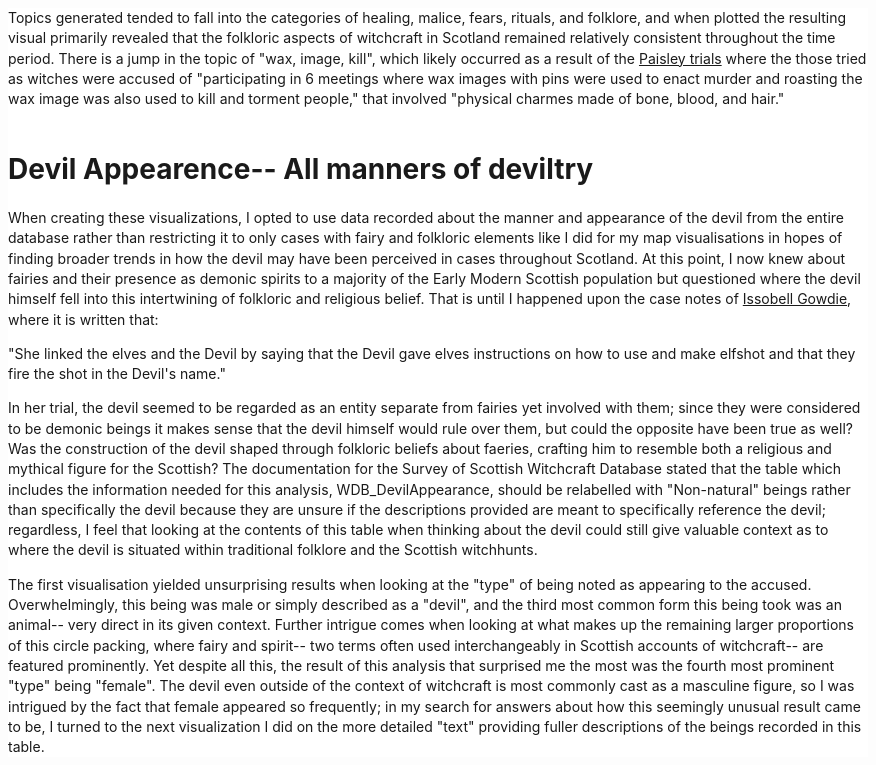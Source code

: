Topics generated tended to fall into the categories of healing, malice, fears, rituals, and folklore, and when plotted the resulting visual primarily revealed that the folkloric aspects of witchcraft in Scotland remained relatively consistent throughout the time period. There is a jump in the topic of "wax, image, kill", which likely occurred as a result of the [Paisley trials](http://witches.shca.ed.ac.uk/index.cfm?fuseaction=home.caserecord&caseref=C%2FEGD%2F1773&search_type=searchpeople&search_string=lastname%3D%26firstname%3D%26residence%3D) where the those tried as witches were accused of "participating in 6 meetings where wax images with pins were used to enact murder and roasting the wax image was also used to kill and torment people," that involved "physical charmes made of bone, blood, and hair."

# Devil Appearence-- All manners of deviltry

When creating these visualizations, I opted to use data recorded about the manner and appearance of the devil from the entire database rather than restricting it to only cases with fairy and folkloric elements like I did for my map visualisations in hopes of finding broader trends in how the devil may have been perceived in cases throughout Scotland. At this point, I now knew about fairies and their presence as demonic spirits to a majority of the Early Modern Scottish population but questioned where the devil himself fell into this intertwining of folkloric and religious belief. That is until I happened upon the case notes of [Issobell Gowdie](http://witches.shca.ed.ac.uk/index.cfm?fuseaction=home.caserecord&caseref=C/EGD/1558&search_string=date%3D%26enddate%3D%26char%3Dany%26char%5Fop%3DAND%26ritual%5Fobject%3Dany%26rit%5Fop%3DAND%26calendar%5Fcustom%3Dany%26cal%5Fop%3DAND%26non%5Fnatural%5Fbeing%3Dany%26nnb%5Fop%3DAND%26demonic%5Fpact%3Dany%26pact%5Fop%3DAND), where it is written that:

 "She linked the elves and the Devil by saying that the Devil gave elves instructions on how to use and make elfshot and that they fire the shot in the Devil's name."

 In her trial, the devil seemed to be regarded as an entity separate from fairies yet involved with them; since they were considered to be demonic beings it makes sense that the devil himself would rule over them, but could the opposite have been true as well? Was the construction of the devil shaped through folkloric beliefs about faeries, crafting him to resemble both a religious and mythical figure for the Scottish? The documentation for the Survey of Scottish Witchcraft Database stated that the table which includes the information needed for this analysis, WDB_DevilAppearance, should be relabelled with "Non-natural" beings rather than specifically the devil because they are unsure if the descriptions provided are meant to specifically reference the devil; regardless, I feel that looking at the contents of this table when thinking about the devil could still give valuable context as to where the devil is situated within traditional folklore and the Scottish witchhunts.

 The first visualisation yielded unsurprising results when looking at the "type" of being noted as appearing to the accused. Overwhelmingly, this being was male or simply described as a "devil", and the third most common form this being took was an animal-- very direct in its given context. Further intrigue comes when looking at what makes up the remaining larger proportions of this circle packing, where fairy and spirit-- two terms often used interchangeably in Scottish accounts of witchcraft-- are featured prominently. Yet despite all this, the result of this analysis that surprised me the most was the fourth most prominent "type" being "female". The devil even outside of the context of witchcraft is most commonly cast as a masculine figure, so I was intrigued by the fact that female appeared so frequently; in my search for answers about how this seemingly unusual result came to be, I turned to the next visualization I did on the more detailed "text" providing fuller descriptions of the beings recorded in this table.
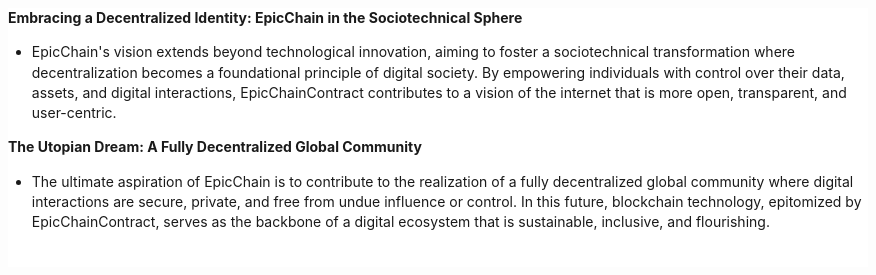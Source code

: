 **Embracing a Decentralized Identity: EpicChain in the Sociotechnical Sphere**
- EpicChain's vision extends beyond technological innovation, aiming to foster a sociotechnical transformation where decentralization becomes a foundational principle of digital society. By empowering individuals with control over their data, assets, and digital interactions, EpicChainContract contributes to a vision of the internet that is more open, transparent, and user-centric.

**The Utopian Dream: A Fully Decentralized Global Community**
- The ultimate aspiration of EpicChain is to contribute to the realization of a fully decentralized global community where digital interactions are secure, private, and free from undue influence or control. In this future, blockchain technology, epitomized by EpicChainContract, serves as the backbone of a digital ecosystem that is sustainable, inclusive, and flourishing.

<br/>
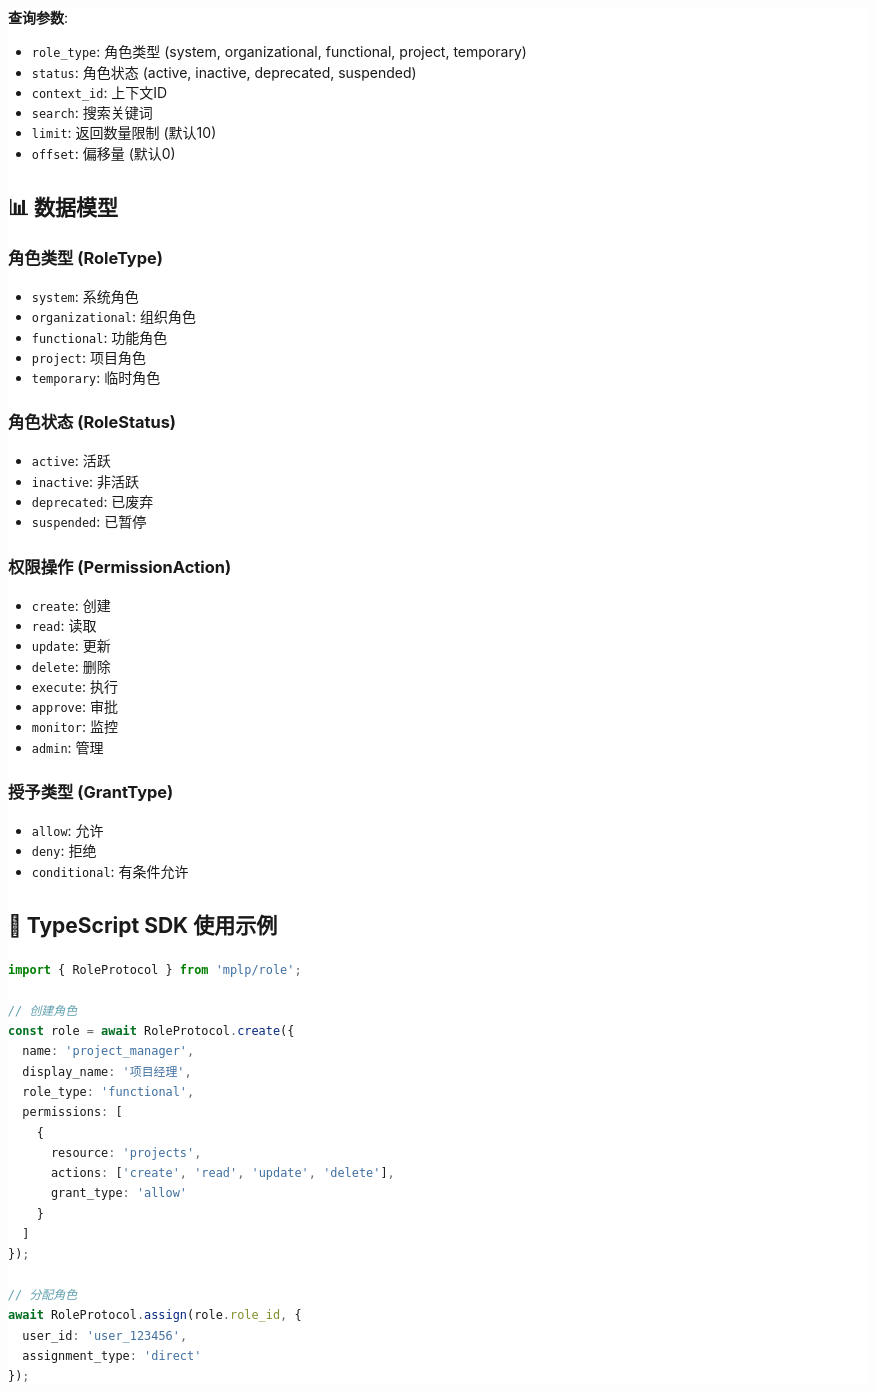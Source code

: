 **查询参数**:
- `role_type`: 角色类型 (system, organizational, functional, project, temporary)
- `status`: 角色状态 (active, inactive, deprecated, suspended)
- `context_id`: 上下文ID
- `search`: 搜索关键词
- `limit`: 返回数量限制 (默认10)
- `offset`: 偏移量 (默认0)

## 📊 **数据模型**

### **角色类型 (RoleType)**
- `system`: 系统角色
- `organizational`: 组织角色
- `functional`: 功能角色
- `project`: 项目角色
- `temporary`: 临时角色

### **角色状态 (RoleStatus)**
- `active`: 活跃
- `inactive`: 非活跃
- `deprecated`: 已废弃
- `suspended`: 已暂停

### **权限操作 (PermissionAction)**
- `create`: 创建
- `read`: 读取
- `update`: 更新
- `delete`: 删除
- `execute`: 执行
- `approve`: 审批
- `monitor`: 监控
- `admin`: 管理

### **授予类型 (GrantType)**
- `allow`: 允许
- `deny`: 拒绝
- `conditional`: 有条件允许

## 🔧 **TypeScript SDK 使用示例**

```typescript
import { RoleProtocol } from 'mplp/role';

// 创建角色
const role = await RoleProtocol.create({
  name: 'project_manager',
  display_name: '项目经理',
  role_type: 'functional',
  permissions: [
    {
      resource: 'projects',
      actions: ['create', 'read', 'update', 'delete'],
      grant_type: 'allow'
    }
  ]
});

// 分配角色
await RoleProtocol.assign(role.role_id, {
  user_id: 'user_123456',
  assignment_type: 'direct'
});
```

━━━━━━━━

◆ **Activity**:
What is needed is an exact printout of all the entries, without the pictures.

◆ **Solved exercise**:
Source code

:Topics generated tended to fall into the categories of healing, malice, fears, rituals, and folklore, and when plotted the resulting visual primarily revealed that the folkloric aspects of witchcraft in Scotland remained relatively consistent throughout the time period. There is a jump in the topic of "wax, image, kill", which likely occurred as a result of the [Paisley trials](http://witches.shca.ed.ac.uk/index.cfm?fuseaction=home.caserecord&caseref=C%2FEGD%2F1773&search_type=searchpeople&search_string=lastname%3D%26firstname%3D%26residence%3D) where the those tried as witches were accused of "participating in 6 meetings where wax images with pins were used to enact murder and roasting the wax image was also used to kill and torment people," that involved "physical charmes made of bone, blood, and hair."

# Devil Appearence-- All manners of deviltry

When creating these visualizations, I opted to use data recorded about the manner and appearance of the devil from the entire database rather than restricting it to only cases with fairy and folkloric elements like I did for my map visualisations in hopes of finding broader trends in how the devil may have been perceived in cases throughout Scotland. At this point, I now knew about fairies and their presence as demonic spirits to a majority of the Early Modern Scottish population but questioned where the devil himself fell into this intertwining of folkloric and religious belief. That is until I happened upon the case notes of [Issobell Gowdie](http://witches.shca.ed.ac.uk/index.cfm?fuseaction=home.caserecord&caseref=C/EGD/1558&search_string=date%3D%26enddate%3D%26char%3Dany%26char%5Fop%3DAND%26ritual%5Fobject%3Dany%26rit%5Fop%3DAND%26calendar%5Fcustom%3Dany%26cal%5Fop%3DAND%26non%5Fnatural%5Fbeing%3Dany%26nnb%5Fop%3DAND%26demonic%5Fpact%3Dany%26pact%5Fop%3DAND), where it is written that:

 "She linked the elves and the Devil by saying that the Devil gave elves instructions on how to use and make elfshot and that they fire the shot in the Devil's name."

 In her trial, the devil seemed to be regarded as an entity separate from fairies yet involved with them; since they were considered to be demonic beings it makes sense that the devil himself would rule over them, but could the opposite have been true as well? Was the construction of the devil shaped through folkloric beliefs about faeries, crafting him to resemble both a religious and mythical figure for the Scottish? The documentation for the Survey of Scottish Witchcraft Database stated that the table which includes the information needed for this analysis, WDB_DevilAppearance, should be relabelled with "Non-natural" beings rather than specifically the devil because they are unsure if the descriptions provided are meant to specifically reference the devil; regardless, I feel that looking at the contents of this table when thinking about the devil could still give valuable context as to where the devil is situated within traditional folklore and the Scottish witchhunts.

 The first visualisation yielded unsurprising results when looking at the "type" of being noted as appearing to the accused. Overwhelmingly, this being was male or simply described as a "devil", and the third most common form this being took was an animal-- very direct in its given context. Further intrigue comes when looking at what makes up the remaining larger proportions of this circle packing, where fairy and spirit-- two terms often used interchangeably in Scottish accounts of witchcraft-- are featured prominently. Yet despite all this, the result of this analysis that surprised me the most was the fourth most prominent "type" being "female". The devil even outside of the context of witchcraft is most commonly cast as a masculine figure, so I was intrigued by the fact that female appeared so frequently; in my search for answers about how this seemingly unusual result came to be, I turned to the next visualization I did on the more detailed "text" providing fuller descriptions of the beings recorded in this table.
Source code

: **Embracing a Decentralized Identity: EpicChain in the Sociotechnical Sphere**
- EpicChain's vision extends beyond technological innovation, aiming to foster a sociotechnical transformation where decentralization becomes a foundational principle of digital society. By empowering individuals with control over their data, assets, and digital interactions, EpicChainContract contributes to a vision of the internet that is more open, transparent, and user-centric.

**The Utopian Dream: A Fully Decentralized Global Community**
- The ultimate aspiration of EpicChain is to contribute to the realization of a fully decentralized global community where digital interactions are secure, private, and free from undue influence or control. In this future, blockchain technology, epitomized by EpicChainContract, serves as the backbone of a digital ecosystem that is sustainable, inclusive, and flourishing.

<br/>
Source code

: **查询参数**:
- `role_type`: 角色类型 (system, organizational, functional, project, temporary)
- `status`: 角色状态 (active, inactive, deprecated, suspended)
- `context_id`: 上下文ID
- `search`: 搜索关键词
- `limit`: 返回数量限制 (默认10)
- `offset`: 偏移量 (默认0)

## 📊 **数据模型**

### **角色类型 (RoleType)**
- `system`: 系统角色
- `organizational`: 组织角色
- `functional`: 功能角色
- `project`: 项目角色
- `temporary`: 临时角色

### **角色状态 (RoleStatus)**
- `active`: 活跃
- `inactive`: 非活跃
- `deprecated`: 已废弃
- `suspended`: 已暂停

### **权限操作 (PermissionAction)**
- `create`: 创建
- `read`: 读取
- `update`: 更新
- `delete`: 删除
- `execute`: 执行
- `approve`: 审批
- `monitor`: 监控
- `admin`: 管理

### **授予类型 (GrantType)**
- `allow`: 允许
- `deny`: 拒绝
- `conditional`: 有条件允许

## 🔧 **TypeScript SDK 使用示例**

```typescript
import { RoleProtocol } from 'mplp/role';

// 创建角色
const role = await RoleProtocol.create({
  name: 'project_manager',
  display_name: '项目经理',
  role_type: 'functional',
  permissions: [
    {
      resource: 'projects',
      actions: ['create', 'read', 'update', 'delete'],
      grant_type: 'allow'
    }
  ]
});

// 分配角色
await RoleProtocol.assign(role.role_id, {
  user_id: 'user_123456',
  assignment_type: 'direct'
});
```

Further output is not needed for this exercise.